Enfin parce que, au-delà des actions déployées en direction des jeunes et des publics les plus éloignés, il n’existe pas de stratégie axée vers un élargissement sociologique des publics. Cela constitue un handicap dans la délibération démocratique qui devrait s’instaurer avec des institutions dont l’existence repose sur les valeurs du service public et de l’intérêt général.
S’interroger sur l’efficacité de la dépense publique
D’où notre première proposition. Puisque ces établissements sont arrivés au bout de leur capacité d’innovation dans la conquête de nouveaux publics, il convient de faire évoluer leur gouvernance, afin que figurent dans leur conseil d’administration (ou l’équivalent dans ceux gérés en régie directe) des représentants des fédérations d’éducation populaire, des associations locales et des conseils économiques et sociaux du territoire. Cela provoquera une meilleure prise en compte des besoins et intérêts de populations qui ne fréquentent guère ces institutions.
Il ne s’agit pas d’influer sur la programmation artistique, mais d’adopter des dispositifs permettant d’accueillir des publics tenus à distance d’équipements financés par la collectivité publique, sachant que des agencements éprouvés ont été abandonnés par nombre de professionnels. Ainsi dans le théâtre public, nombre de postes d’animateurs ont été supprimés qui permettaient de développer des liens avec les acteurs locaux et de construire des relations dans la durée avec des publics moins familiers de la culture. Secundo, le modèle de fonctionnement de nombre de théâtres, auditoriums et maisons d’opéra est loin d’être optimal.
Car en contrepartie de coûts fixes élevés pour garantir leur professionnalisme, le nombre de levers de rideau par saison reste modeste. Il convient donc de s’interroger sur l’efficacité de la dépense publique, sachant que la collectivité assure le coût de l’établissement en ordre de marche. Le ratio coût annuel de fonctionnement/nombre de levers de rideau est ainsi loin d’être pleinement satisfaisant.
Mettre à distance la doxa de la création et le dogme de l’excellence
C’est la logique qui fait que plus on a de spectacles et plus on creuse le déficit qu’il faut repenser. Il convient donc de se demander ce que l’on peut faire de façon optimale avec un budget donné, en sortant des schémas actuels qui ont montré leurs limites. L’enjeu est de penser un nouveau type de fonctionnement, qui permette de proposer au public un nombre plus important de spectacles pour mieux garantir un meilleur accès de tous à la culture.
Comme l’avait montré le chanteur lyrique Thomas Dolié dans sa tribune « La fermeture des opéras n’est pas inéluctable » (Le Monde, 19 février 2023), cela suppose de mettre en œuvre de nouvelles modalités de fonctionnement fondées sur les principes suivants : sobriété, mutualisation, coopération, répertoire, permanence. D’où notre deuxième proposition, visant à repenser les conditions de production du spectacle vivant, qui conduit d’une part à accorder une attention accrue aux coûts de production des spectacles (cachets des artistes, salaire des chefs d’orchestre, honoraires des metteurs en scène et des scénographes, coûts des décors et des lumières, etc.) ; d’autre part à encourager des modalités de travail favorisant partage, coopération et mutualisation entre institutions.

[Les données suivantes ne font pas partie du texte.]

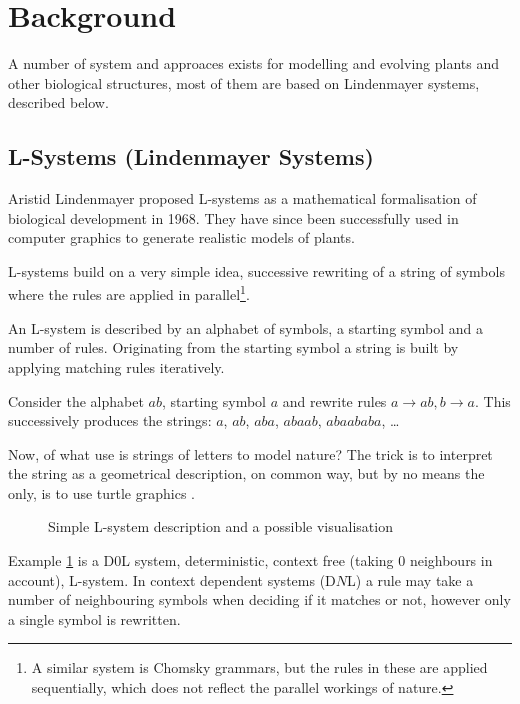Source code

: 
\section{Background}


    A number of system and approaces exists for modelling and evolving
    plants and other biological structures, most of them are based on
    Lindenmayer systems, described below. 


\subsection{L-Systems (Lindenmayer Systems)}

\label{lindenmayer}

    Aristid Lindenmayer proposed L-systems as a mathematical
    formalisation of biological development in 1968. They have since
    been successfully used in computer graphics to generate realistic
    models of plants. 

    L-systems build on a very simple idea, successive rewriting of a
    string of symbols where the rules are applied in
    parallel\footnote{A similar system is Chomsky grammars, but the
    rules in these are applied sequentially, which does not reflect
    the parallel workings of nature.}.

    An L-system is described by an alphabet of symbols, a starting
    symbol and a number of rules. Originating from the starting symbol
    a string is built by applying matching rules iteratively.

    Consider the alphabet ${ab}$, starting symbol $a$ and rewrite
    rules ${a\rightarrow ab, b\rightarrow a}$. This successively produces the strings: 
    $a$, $ab$, $aba$, $abaab$, $abaababa$, \ldots 

    Now, of what use is strings of letters to model nature?
    The trick is to interpret the string as a geometrical description,
    on common way, but by no means the only, is to use turtle graphics
    \cite{turtle}.


\begin{figure}[h]

\caption{Simple L-system description and a possible visualisation}
\label{lsys-example}
\end{figure}
    
    Example \ref{lsys-example} is a D0L system, deterministic, context free
    (taking 0 neighbours in account), L-system. In context dependent
    systems (D$N$L) a rule may take a number of neighbouring symbols
    when deciding if it matches or not, however only a single symbol
    is rewritten.


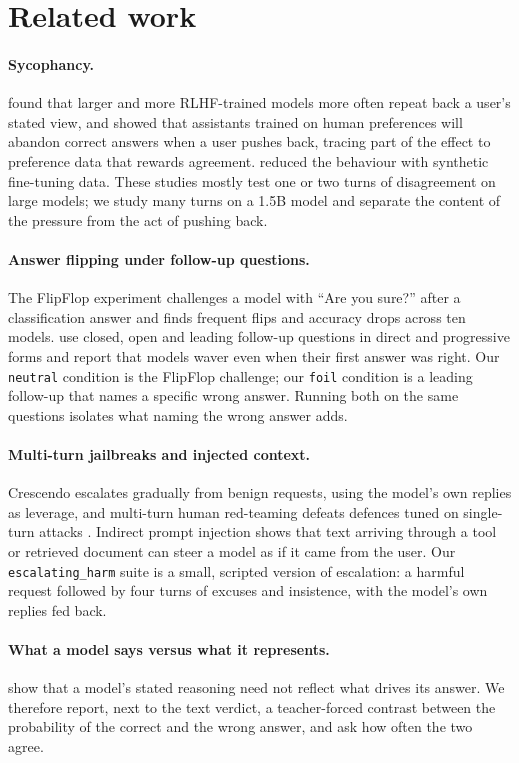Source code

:\section{Related work}
\label{sec:related}

\paragraph{Sycophancy.} \citet{perez2023discovering} found that larger and more RLHF-trained
models more often repeat back a user's stated view, and \citet{sharma2024sycophancy} showed that
assistants trained on human preferences will abandon correct answers when a user pushes back,
tracing part of the effect to preference data that rewards agreement. \citet{wei2023synthetic}
reduced the behaviour with synthetic fine-tuning data. These studies mostly test one or two turns
of disagreement on large models; we study many turns on a 1.5B model and separate the content of
the pressure from the act of pushing back.

\paragraph{Answer flipping under follow-up questions.} The FlipFlop experiment
\citep{laban2023flipflop} challenges a model with ``Are you sure?'' after a classification
answer and finds frequent flips and accuracy drops across ten models. \citet{xie2024askagain}
use closed, open and leading follow-up questions in direct and progressive forms and report
that models waver even when their first answer was right. Our \texttt{neutral} condition is the
FlipFlop challenge; our \texttt{foil} condition is a leading follow-up that names a specific
wrong answer. Running both on the same questions isolates what naming the wrong answer adds.

\paragraph{Multi-turn jailbreaks and injected context.} Crescendo \citep{russinovich2025crescendo}
escalates gradually from benign requests, using the model's own replies as leverage, and
multi-turn human red-teaming defeats defences tuned on single-turn attacks \citep{li2024mhj}.
Indirect prompt injection \citep{greshake2023indirect} shows that text arriving through a tool or
retrieved document can steer a model as if it came from the user. Our \texttt{escalating\_harm}
suite is a small, scripted version of escalation: a harmful request followed by four turns of
excuses and insistence, with the model's own replies fed back.

\paragraph{What a model says versus what it represents.} \citet{turpin2023unfaithful} show that
a model's stated reasoning need not reflect what drives its answer. We therefore report, next to
the text verdict, a teacher-forced contrast between the probability of the correct and the wrong
answer, and ask how often the two agree.
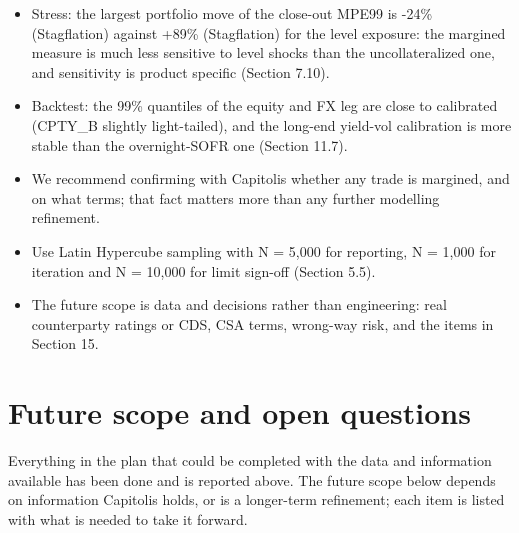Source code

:\documentclass[11pt,letterpaper]{article}
\begin{document}
\begin{itemize}
\item Stress: the largest portfolio move of the close-out MPE99 is -24\% (Stagflation) against +89\% (Stagflation) for the level exposure: the margined measure is much less sensitive to level shocks than the uncollateralized one, and sensitivity is product specific (Section 7.10).
\item Backtest: the 99\% quantiles of the equity and FX leg are close to calibrated (CPTY\_B slightly light-tailed), and the long-end yield-vol calibration is more stable than the overnight-SOFR one (Section 11.7).
\item We recommend confirming with Capitolis whether any trade is margined, and on what terms; that fact matters more than any further modelling refinement.
\item Use Latin Hypercube sampling with N = 5,000 for reporting, N = 1,000 for iteration and N = 10,000 for limit sign-off (Section 5.5).
\item The future scope is data and decisions rather than engineering: real counterparty ratings or CDS, CSA terms, wrong-way risk, and the items in Section 15.
\end{itemize}
\clearpage
\section{Future scope and open questions}
Everything in the plan that could be completed with the data and information available has been done and is reported above. The future scope below depends on information Capitolis holds, or is a longer-term refinement; each item is listed with what is needed to take it forward.
\end{document}
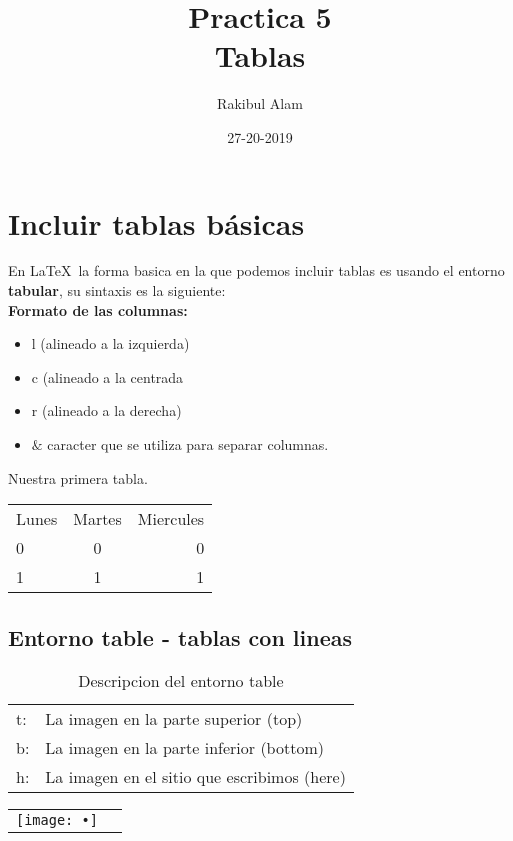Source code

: \documentclass[12pt]{article}
\begin{document}
\title{Practica 5\\Tablas}
\author{Rakibul Alam}
\date{27-20-2019}
\maketitle
\tableofcontents


\section{Incluir tablas básicas}
En \LaTeX \, la forma basica en la que podemos incluir tablas es usando el entorno \textbf{tabular}, su sintaxis es la siguiente:\\[0.3cm]
\noindent \textbf{Formato de las columnas:}
\begin{itemize}
\item l (alineado a la izquierda)
\item c (alineado a la centrada
\item r (alineado a la derecha)
\end{itemize}

\begin{itemize}
\item $\& $ caracter que se utiliza para separar columnas.
\end{itemize}

Nuestra primera tabla. \quad
\begin{tabular}{lcr}
Lunes & Martes & Miercules \\
0 	  &		 0 & 	0\\
1	  &     1  & 1  \\
\end{tabular}

\newpage

\subsection{Entorno table - tablas con lineas}

\begin{table}[!ht]
\centering

\begin{tabular}{ll}
t: & La imagen en la parte superior (top)\\
b: & La imagen en la parte inferior (bottom)\\
h: & La imagen en el sitio que escribimos (here)
\end{tabular}
\caption{Descripcion del entorno table}
\label{Tabla1}
\end{table}

\begin{table}[!ht]
\centering
\begin{tabular}{lc}
\texttt{[image: •]}
\end{tabular}
\end{table}
\end{document}
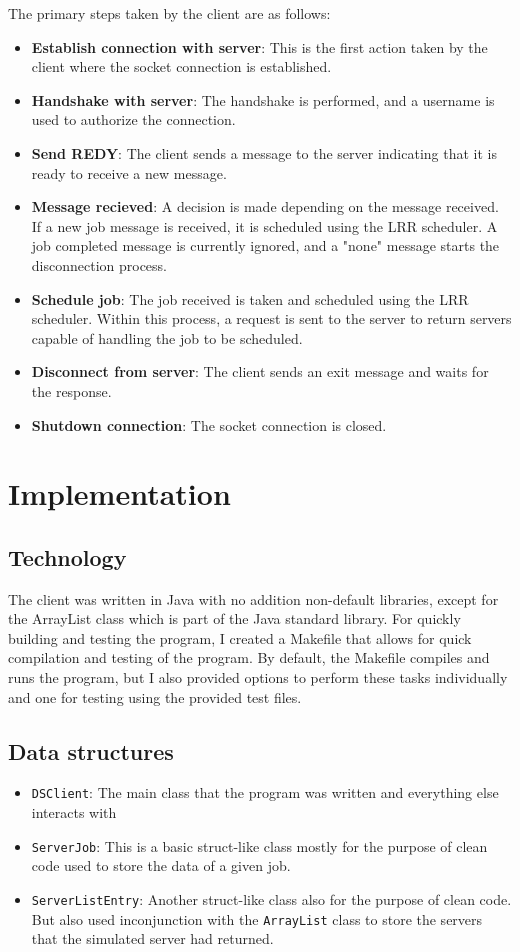 \documentclass[a4paper]{article} %
\begin{document}
The primary steps taken by the client are as follows:
\begin{itemize}
	\item \textbf{Establish connection with server}: This is the first action taken by the client where the socket connection is established.
	\item\textbf{Handshake with server}: The handshake is performed, and a username is used to authorize the connection.
	\item\textbf{Send REDY}: The client sends a message to the server indicating that it is ready to receive a new message.
	\item\textbf{Message recieved}: A decision is made depending on the message received. If a new job message is received, it is scheduled using the LRR scheduler. A job completed message is currently ignored, and a "none" message starts the disconnection process.
	\item\textbf{Schedule job}: The job received is taken and scheduled using the LRR scheduler. Within this process, a request is sent to the server to return servers capable of handling the job to be scheduled.
	\item\textbf{Disconnect from server}: The client sends an exit message and waits for the response.
	\item\textbf{Shutdown connection}: The socket connection is closed.
\end{itemize}
\section{Implementation}

\subsection{Technology}
The client was written in Java with no addition non-default libraries, except for the ArrayList class which is part of the Java standard library.
For quickly building and testing the program, I created a Makefile that allows for quick compilation and testing of the program. By default, the Makefile compiles and runs the program, but I also provided options to perform these tasks individually and one for testing using the provided test files.

\subsection{Data structures}
\begin{itemize}
	\item  \texttt{DSClient}: The main class that the program was written and everything else interacts with
	\item  \texttt{ServerJob}: This is a basic struct-like class mostly for the purpose of clean code used to store the data of a given job.
	\item  \texttt{ServerListEntry}: Another struct-like class also for the purpose of clean code. But also used inconjunction with the \texttt{ArrayList} class to store the servers that the simulated server had returned.
\end{itemize}
\end{document}
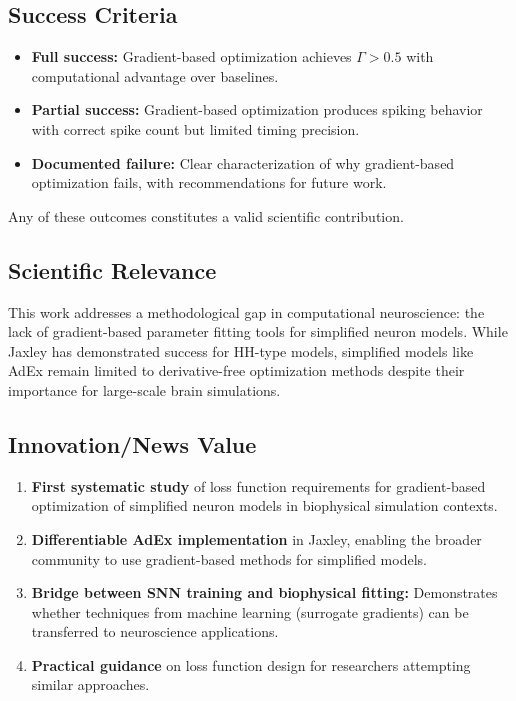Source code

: \documentclass{article}
\begin{document}
\subsection{Success Criteria}

\begin{itemize}
    \item \textbf{Full success:} Gradient-based optimization achieves $\Gamma > 0.5$ with computational advantage over baselines.
    \item \textbf{Partial success:} Gradient-based optimization produces spiking behavior with correct spike count but limited timing precision.
    \item \textbf{Documented failure:} Clear characterization of why gradient-based optimization fails, with recommendations for future work.
\end{itemize}

Any of these outcomes constitutes a valid scientific contribution.

\subsection{Scientific Relevance}

This work addresses a methodological gap in computational neuroscience: the lack of gradient-based parameter fitting tools for simplified neuron models. While Jaxley has demonstrated success for HH-type models, simplified models like AdEx remain limited to derivative-free optimization methods despite their importance for large-scale brain simulations.

\subsection{Innovation/News Value}

\begin{enumerate}
    \item \textbf{First systematic study} of loss function requirements for gradient-based optimization of simplified neuron models in biophysical simulation contexts.
    \item \textbf{Differentiable AdEx implementation} in Jaxley, enabling the broader community to use gradient-based methods for simplified models.
    \item \textbf{Bridge between SNN training and biophysical fitting:} Demonstrates whether techniques from machine learning (surrogate gradients) can be transferred to neuroscience applications.
    \item \textbf{Practical guidance} on loss function design for researchers attempting similar approaches.
\end{enumerate}
\end{document}
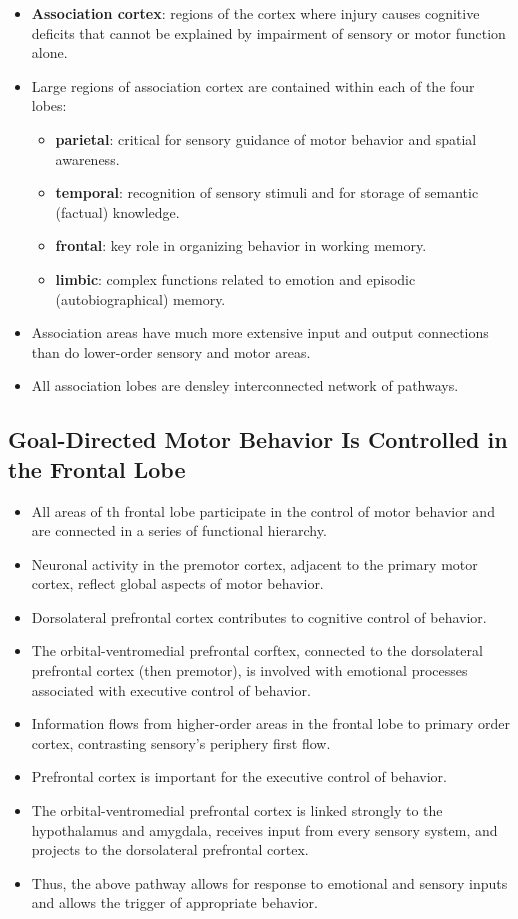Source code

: \documentclass[12pt,a4paper]{article}
\begin{document}
\begin{itemize}
    \item \textbf{Association cortex}: regions of the cortex where injury causes cognitive deficits that cannot be explained by impairment of sensory or motor function alone.
    \item Large regions of association cortex are contained within each of the four lobes:
        \begin{itemize}
            \item \textbf{parietal}: critical for sensory guidance of motor behavior and spatial awareness.
            \item \textbf{temporal}: recognition of sensory stimuli and for storage of semantic (factual) knowledge.
            \item \textbf{frontal}: key role in organizing behavior in working memory.
            \item \textbf{limbic}: complex functions related to emotion and episodic (autobiographical) memory.
        \end{itemize}
    \item Association areas have much more extensive input and output connections than do lower-order sensory and motor areas.
    \item All association lobes are densley interconnected network of pathways.
\end{itemize}

\subsection{Goal-Directed Motor Behavior Is Controlled in the Frontal Lobe}
\begin{itemize}
    \item All areas of th frontal lobe participate in the control of motor behavior and are connected in a series of functional hierarchy.
    \item Neuronal activity in the premotor cortex, adjacent to the primary motor cortex, reflect global aspects of motor behavior.
    \item Dorsolateral prefrontal cortex contributes to cognitive control of behavior.
    \item The orbital-ventromedial prefrontal corftex, connected to the dorsolateral prefrontal cortex (then premotor), is involved with emotional processes associated with executive control of behavior.
    \item Information flows from higher-order areas in the frontal lobe to primary order cortex, contrasting sensory's periphery first flow.
    \item Prefrontal cortex is important for the executive control of behavior.
    \item The orbital-ventromedial prefrontal cortex is linked strongly to the hypothalamus and amygdala, receives input from every sensory system, and projects to the dorsolateral prefrontal cortex. 
    \item Thus, the above pathway allows for response to emotional and sensory inputs and allows the trigger of appropriate behavior.
\end{itemize}
\end{document}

A rebours donc des clauses d’exclusivité et des pratiques de concurrence entre les lieux, dont le Syndicat national des entreprises artistiques et culturelles (Syndeac) a reconnu l’existence. Enfin à mettre à distance la doxa de la création et le dogme de l’excellence, au profit d’une plus grande mobilisation du répertoire, du développement de tournées régionales et de l’expérimentation de troupes salariées, conditions (comme dans les pays germaniques) d’un nombre de levers de rideau sans commune mesure avec la situation présente.